3. Check the one-side limits where the pieces are split. For $f$ to be continuous everywhere, we need

$\displaystyle\lim_{x\to-1^-}f(x)=\lim_{x\to-1^+}f(x)=f(-1)$

$\displaystyle\lim_{x\to1^-}f(x)=\lim_{x\to1^+}f(x)=f(1)$

In the first case, we have

$\displaystyle\lim_{x\to-1^-}f(x)=\lim_{x\to-1}x+2=1$

$\displaystyle\lim_{x\to-1^+}f(x)=\lim_{x\to-1}x^2=1$

and $f(-1)=1$, so it's continuous here.

In the second case, we have

$\displaystyle\lim_{x\to1^-}f(x)=\lim_{x\to1}x^2=1$

$\displaystyle\lim_{x\to1^+}f(x)=\lim_{x\to1}3-x=2$

so $f$ is discontinuous at $x=1$.

4. If $f(x)=3xe^x$, then $f'(x)=3e^x+3xe^x=3e^x(1+x)[tex]. So [tex]f'(0)=3$.

5. If $f(x)=(x+1)^2(x+2)^3$, then $f'(x)=2(x+1)(x+2)^3+3(x+1)^2(x+2)^2=(x+1)(x+2)^2(5x+7)$. So $f'(0)=28$.

6. The average velocity over [1, 2] is given by

$\dfrac{s(2)-s(1)}{2-1}=(2^2+2)-(1^2+1)=4$

7. If $f(x)=\sin^2x$, then $f'(x)=2\sin x\cos x=\sin2x$. So $f'\left(\dfrac\pi4\right)=\sin\dfrac\pi2=1$.

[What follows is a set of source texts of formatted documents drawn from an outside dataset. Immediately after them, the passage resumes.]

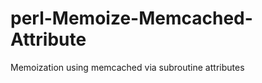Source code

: perl-Memoize-Memcached-Attribute
================================

Memoization using memcached via subroutine attributes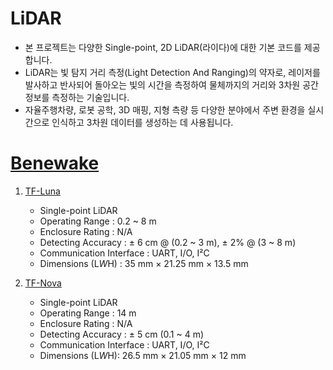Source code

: # LiDAR
- 본 프로젝트는 다양한 Single-point, 2D LiDAR(라이다)에 대한 기본 코드를 제공합니다. 
- LiDAR는 빛 탐지 거리 측정(Light Detection And Ranging)의 약자로, 레이저를 발사하고 반사되어 돌아오는 빛의 시간을 측정하여 물체까지의 거리와 3차원 공간 정보를 측정하는 기술입니다. 
- 자율주행차량, 로봇 공학, 3D 매핑, 지형 측량 등 다양한 분야에서 주변 환경을 실시간으로 인식하고 3차원 데이터를 생성하는 데 사용됩니다. 
# [Benewake](https://en.benewake.com/IndustrialProduct)
1. [TF-Luna](https://en.benewake.com/TFLuna)
   - Single-point LiDAR
   - Operating Range : 0.2 ~ 8 m
   - Enclosure Rating : N/A
   - Detecting Accuracy : ± 6 cm @ (0.2 ~ 3 m), ± 2% @ (3 ~ 8 m) 
   - Communication Interface : UART, I/O, I²C
   - Dimensions (L*W*H) : 35 mm × 21.25 mm × 13.5 mm
     
2. [TF-Nova](https://en.benewake.com/tf-nova)
   - Single-point LiDAR
   - Operating Range : 14 m
   - Enclosure Rating : N/A
   - Detecting Accuracy : ± 5 cm (0.1 ~ 4 m)
   - Communication Interface : UART, I/O, I²C
   - Dimensions (L*W*H): 26.5 mm × 21.05 mm × 12 mm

8. If $f(x)=\log_23x$, then

$2^{f(x)}=3x\implies e^{\ln2^{f(x)}}=3x\implies e^{(\ln2)f(x)}=3x$

Differentiating, we get

$(\ln2)f'(x)e^{(\ln2)f(x)}=(\ln2)3xf'(x)=3\implies f'(x)=\dfrac1{(\ln2)x}$

So $f'(1)=\dfrac1{\ln2}$.

9. If $f(x)=\dfrac1{x^2}$, then $f'(x)=-\dfrac2{x^3}$. So $f'(1)=-2$

10. If $f(x)=-\dfrac{6x}{e^x+1}$, then $f'(x)=-\dfrac{6(e^x+1)-6xe^x}{(e^x+1)^2}=-\dfrac{6e^x(1-x)+6}{(e^x+1)^2}$. So $f'(0)=-\dfrac{12}4=-3$.